Он тяжело вздохнул, поглаживая мои руки на своих щёчках. Вытер мои слёзы и трепетно поцеловал.
— Ладно.
— Я люблю тебя, мой прекрасный пончик. — я прижалась к его мягкой грудке и плотно упёрлась в тугой животик.
— Я тебя тоже, моя прекрасная булочка. Теперь засыпай, сладенькая.
Рафи подмял меня под большой живот, дабы мне было тепло, и обнял. Я пристроилась поудобнее, улеглась ему на руку, и закрыла глаз постепенно проваливаясь в сон.
Часа через четыре я проснулась. А потом, жамкая и поглаживая животик Рафаила, разбудила и его. Мы двинули вместе в душ, а потом он пошёл будить Криса, а я ушла готовить и краситься одновременно. Что могу сказать… рисовать стрелки во время того, как жаришь яичницу — херовая затея. Как минимум, можно не уследить и вылить слишком много масла, которое потом попадёт в глаз. И можно умереть. Как минимум, от сокрушающих мыслей о собственном дебилизме. Печально вздохнув, и шмыгнув носом из-за боли в глазу, я не выдержала и завыла:
— Раааааааафииииииии!
Через три секунды пришёл любимый, который возился с пуговицами рубахи.
— Что? Чего орёшь?
— Меня масло избило.
— Опять что ли?
— Оно меня ненавидит.
— Ты точно так же говорила про туалетную бумагу.
— А чё она всё время на пол падает, когда я мимо прохожу?
— Иди. — Раф всучил мне косметичку. — Иди, рожу свою крась, я сам есть приготовлю.

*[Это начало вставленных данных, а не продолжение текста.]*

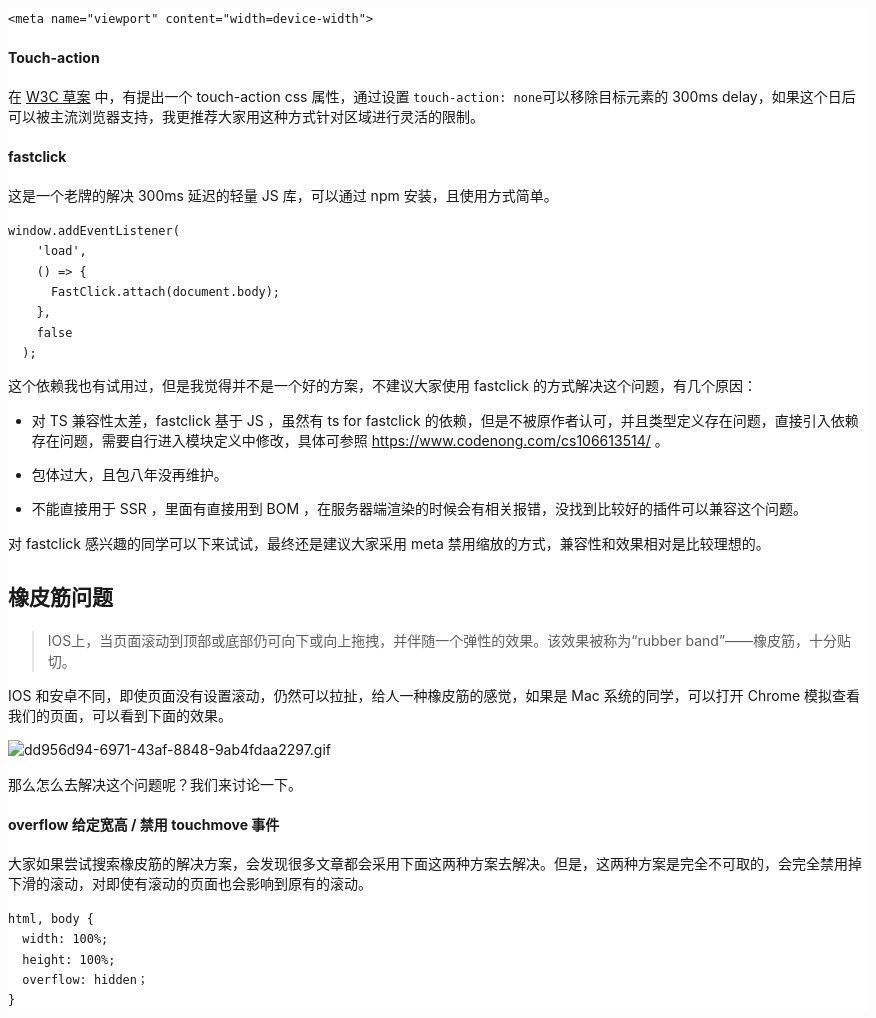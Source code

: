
 ```
<meta name="viewport" content="width=device-width">
```

#### Touch-action

在 [W3C 草案](https://w3c.github.io/pointerevents/) 中，有提出一个 touch-action css 属性，通过设置 `touch-action: none`可以移除目标元素的 300ms delay，如果这个日后可以被主流浏览器支持，我更推荐大家用这种方式针对区域进行灵活的限制。

#### fastclick

这是一个老牌的解决 300ms 延迟的轻量 JS 库，可以通过 npm 安装，且使用方式简单。

```
window.addEventListener(
    'load',
    () => {
      FastClick.attach(document.body);
    },
    false
  );
```

这个依赖我也有试用过，但是我觉得并不是一个好的方案，不建议大家使用 fastclick 的方式解决这个问题，有几个原因：

-   对 TS 兼容性太差，fastclick 基于 JS ，虽然有 ts for fastclick 的依赖，但是不被原作者认可，并且类型定义存在问题，直接引入依赖存在问题，需要自行进入模块定义中修改，具体可参照 https://www.codenong.com/cs106613514/ 。



-   包体过大，且包八年没再维护。



-   不能直接用于 SSR ，里面有直接用到 BOM ，在服务器端渲染的时候会有相关报错，没找到比较好的插件可以兼容这个问题。

对 fastclick 感兴趣的同学可以下来试试，最终还是建议大家采用 meta 禁用缩放的方式，兼容性和效果相对是比较理想的。

## 橡皮筋问题

> IOS上，当页面滚动到顶部或底部仍可向下或向上拖拽，并伴随一个弹性的效果。该效果被称为“rubber band”——橡皮筋，十分贴切。

IOS 和安卓不同，即使页面没有设置滚动，仍然可以拉扯，给人一种橡皮筋的感觉，如果是 Mac 系统的同学，可以打开 Chrome 模拟查看我们的页面，可以看到下面的效果。



![dd956d94-6971-43af-8848-9ab4fdaa2297.gif](https://p9-juejin.byteimg.com/tos-cn-i-k3u1fbpfcp/06767f47b965460085620ab0ec89e395~tplv-k3u1fbpfcp-watermark.image?)

那么怎么去解决这个问题呢？我们来讨论一下。

#### overflow 给定宽高 / 禁用 touchmove 事件

大家如果尝试搜索橡皮筋的解决方案，会发现很多文章都会采用下面这两种方案去解决。但是，这两种方案是完全不可取的，会完全禁用掉下滑的滚动，对即使有滚动的页面也会影响到原有的滚动。

```
html, body {
  width: 100%;
  height: 100%;
  overflow: hidden；
}
```
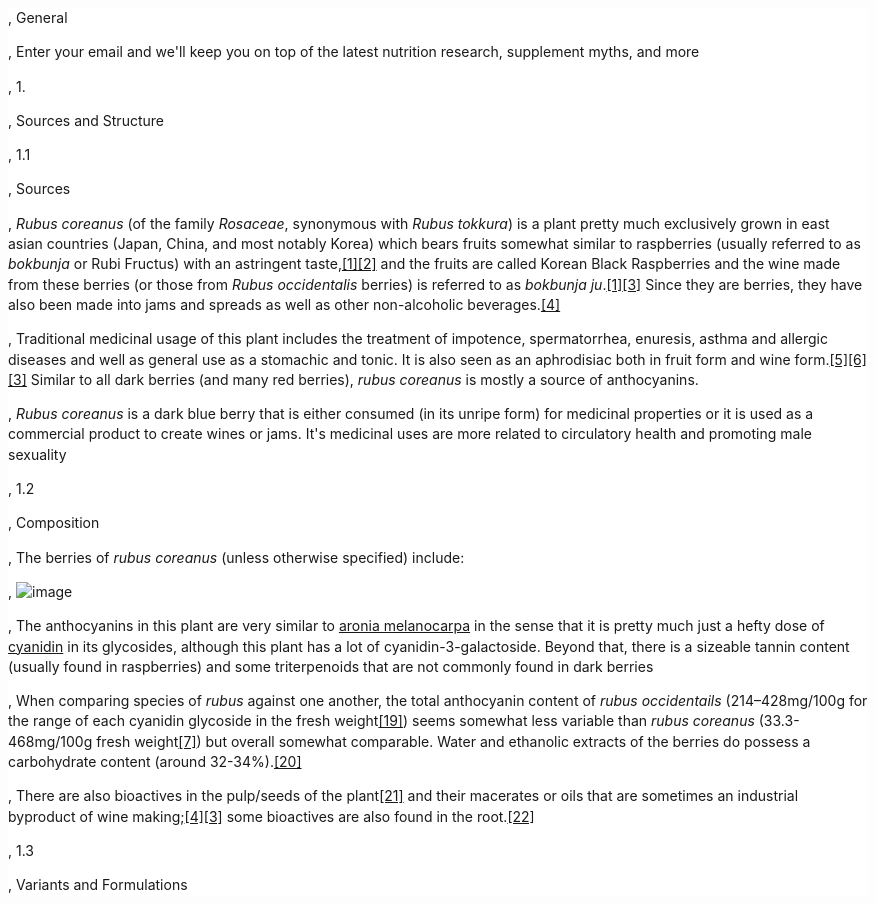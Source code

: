 , General

, Enter your email and we'll keep you on top of the latest nutrition research, supplement myths, and more

, 1.

, Sources and Structure

, 1.1

, Sources

, *Rubus coreanus* (of the family *Rosaceae*, synonymous with *Rubus tokkura*) is a plant pretty much exclusively grown in east asian countries (Japan, China, and most notably Korea) which bears fruits somewhat similar to raspberries (usually referred to as *bokbunja* or Rubi Fructus) with an astringent taste,[[1]](#ref-1)[[2]](#ref-2) and the fruits are called Korean Black Raspberries and the wine made from these berries (or those from *Rubus occidentalis* berries) is referred to as *bokbunja ju*.[[1]](#ref-1)[[3]](#ref-3) Since they are berries, they have also been made into jams and spreads as well as other non-alcoholic beverages.[[4]](#ref-4)

, Traditional medicinal usage of this plant includes the treatment of impotence, spermatorrhea, enuresis, asthma and allergic diseases and well as general use as a stomachic and tonic. It is also seen as an aphrodisiac both in fruit form and wine form.[[5]](#ref-5)[[6]](#ref-6)[[3]](#ref-3) Similar to all dark berries (and many red berries), *rubus coreanus* is mostly a source of anthocyanins.

, *Rubus coreanus* is a dark blue berry that is either consumed (in its unripe form) for medicinal properties or it is used as a commercial product to create wines or jams. It's medicinal uses are more related to circulatory health and promoting male sexuality

, 1.2

, Composition

, The berries of *rubus coreanus* (unless otherwise specified) include:

, ![image](https://examine.nyc3.cdn.digitaloceanspaces.com/files/v5/aeQWzCqSyhmDxxbHEfTGMkOvdmYxi3biVTGCT61X.png)

, The anthocyanins in this plant are very similar to [aronia melanocarpa](/supplements/black-chokeberry/) in the sense that it is pretty much just a hefty dose of [cyanidin](/supplements/cyanidin/) in its glycosides, although this plant has a lot of cyanidin-3-galactoside. Beyond that, there is a sizeable tannin content (usually found in raspberries) and some triterpenoids that are not commonly found in dark berries

, When comparing species of *rubus* against one another, the total anthocyanin content of *rubus occidentails* (214–428mg/100g for the range of each cyanidin glycoside in the fresh weight[[19]](#ref-19)) seems somewhat less variable than *rubus coreanus* (33.3-468mg/100g fresh weight[[7]](#ref-7)) but overall somewhat comparable. Water and ethanolic extracts of the berries do possess a carbohydrate content (around 32-34%).[[20]](#ref-20)

, There are also bioactives in the pulp/seeds of the plant[[21]](#ref-21) and their macerates or oils that are sometimes an industrial byproduct of wine making;[[4]](#ref-4)[[3]](#ref-3) some bioactives are also found in the root.[[22]](#ref-22)

, 1.3

, Variants and Formulations
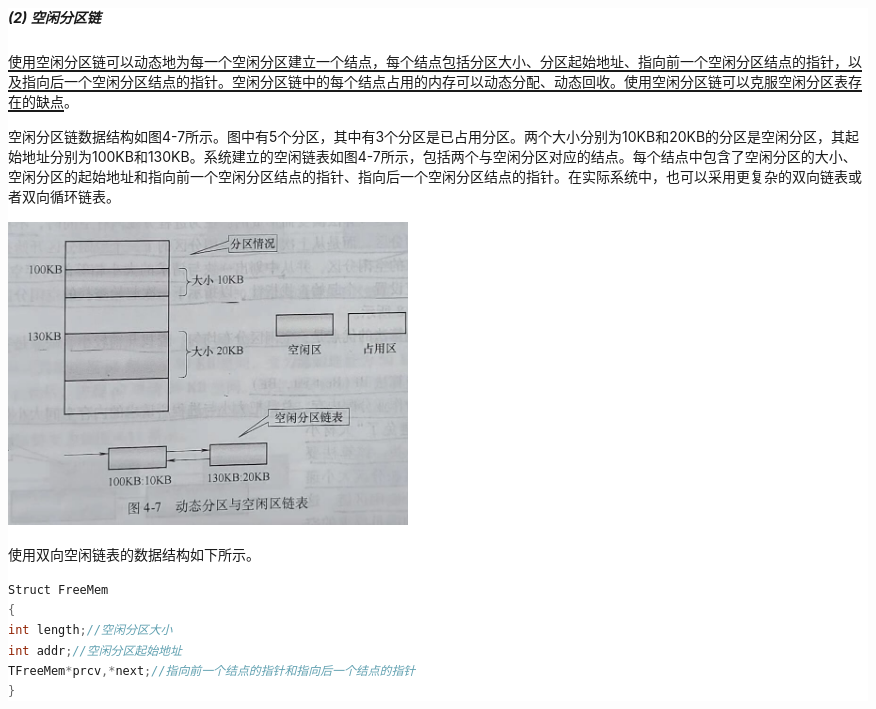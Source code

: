 ##### (2) 空闲分区链

<span style="border-bottom:2px solid; black;">使用空闲分区链可以动态地为每一个空闲分区建立一个结点，每个结点包括分区大小、分区起始地址、指向前一个空闲分区结点的指针，以及指向后一个空闲分区结点的指针。空闲分区链中的每个结点占用的内存可以动态分配、动态回收。使用空闲分区链可以克服空闲分区表存在的缺点</span>。

空闲分区链数据结构如图4-7所示。图中有5个分区，其中有3个分区是已占用分区。两个大小分别为10KB和20KB的分区是空闲分区，其起始地址分别为100KB和130KB。系统建立的空闲链表如图4-7所示，包括两个与空闲分区对应的结点。每个结点中包含了空闲分区的大小、空闲分区的起始地址和指向前一个空闲分区结点的指针、指向后一个空闲分区结点的指针。在实际系统中，也可以采用更复杂的双向链表或者双向循环链表。

<img src="../../images/czxtgl_04_3_4.jpg" width=400/>

使用双向空闲链表的数据结构如下所示。
```c
Struct FreeMem
{
int length;//空闲分区大小
int addr;//空闲分区起始地址
TFreeMem*prcv,*next;//指向前一个结点的指针和指向后一个结点的指针
}
```
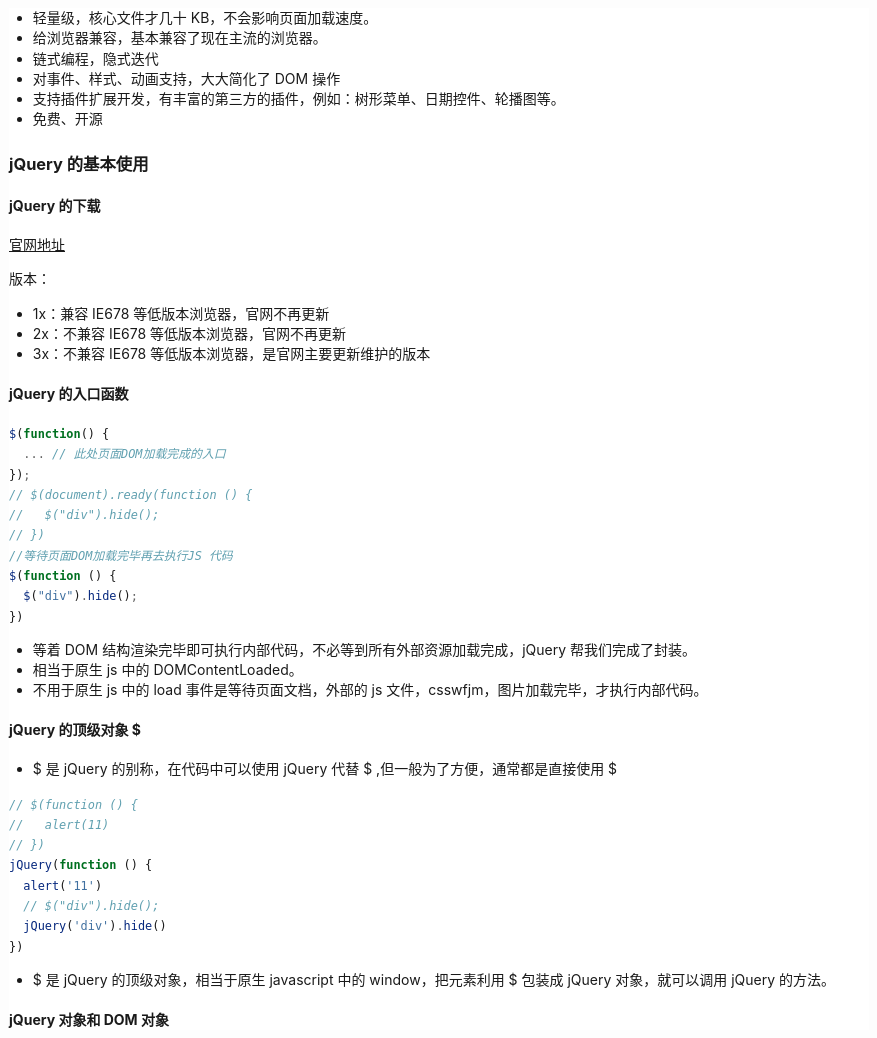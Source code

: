 - 轻量级，核心文件才几十 KB，不会影响页面加载速度。
- 给浏览器兼容，基本兼容了现在主流的浏览器。
- 链式编程，隐式迭代
- 对事件、样式、动画支持，大大简化了 DOM 操作
- 支持插件扩展开发，有丰富的第三方的插件，例如：树形菜单、日期控件、轮播图等。
- 免费、开源

### jQuery 的基本使用

#### jQuery 的下载

<a href="https://jquery.com/" target="_black"> 官网地址</a>

版本：<br />

- 1x：兼容 IE678 等低版本浏览器，官网不再更新
- 2x：不兼容 IE678 等低版本浏览器，官网不再更新
- 3x：不兼容 IE678 等低版本浏览器，是官网主要更新维护的版本

#### jQuery 的入口函数

```js
$(function() {
  ... // 此处页面DOM加载完成的入口
});
// $(document).ready(function () {
//   $("div").hide();
// })
//等待页面DOM加载完毕再去执行JS 代码
$(function () {
  $("div").hide();
})
```

- 等着 DOM 结构渲染完毕即可执行内部代码，不必等到所有外部资源加载完成，jQuery 帮我们完成了封装。
- 相当于原生 js 中的 DOMContentLoaded。
- 不用于原生 js 中的 load 事件是等待页面文档，外部的 js 文件，csswfjm，图片加载完毕，才执行内部代码。

#### jQuery 的顶级对象 $

- $ 是 jQuery 的别称，在代码中可以使用 jQuery 代替 $ ,但一般为了方便，通常都是直接使用 $

```js
// $(function () {
//   alert(11)
// })
jQuery(function () {
  alert('11')
  // $("div").hide();
  jQuery('div').hide()
})
```

- $ 是 jQuery 的顶级对象，相当于原生 javascript 中的 window，把元素利用 $ 包装成 jQuery 对象，就可以调用 jQuery 的方法。

#### jQuery 对象和 DOM 对象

— Хочешь, потом и твою накрашу?
— Софит. Ты не сможешь убрать мне второй подбородок тоналкой. А другой причины просить себя накрасить я не вижу. Поэтому спасибо, но я воздержусь.
— Тебе почти восемьдесят лет, ты уже старый, будем скрывать твои морщины. Пофиг, что их нет.
— Ты тоже уже старушка. Так что на день рождения я куплю тебе омолаживающий крем.
— Люблю тебя.
— И я тебя.
Я умчалась рисовать себе лицо в ванной. Когда я закончила и вышла, в кухне сидели парни и пили кофе. На тарелке лежали тосты с омлетом, ветчиной и сыром, джемом, бананом и шоколадом. Крис сидел тише воды и задумчиво проводил пальцем по ручке кружки. Я застегнула серёжку в ухе, и вопросительно посмотрела на Рафи. Он покачал головой. Нда, негусто. Я села между ними и отпила чай, который мне сделал пончик. Раф первое время стеснялся, когда я так его называла. Сейчас он только ворчит, когда видит, что и в телефоне у меня записан как «сладкий пончик с шоколадом».
— Крис. — обратилась я.
— А? — отозвался он рассеянно. — Ой, доброе утро, Соф.
— Доброе. Ты в порядке?
— Да, да, я… да.
— Слушай, может, ты у нас сегодня останешься?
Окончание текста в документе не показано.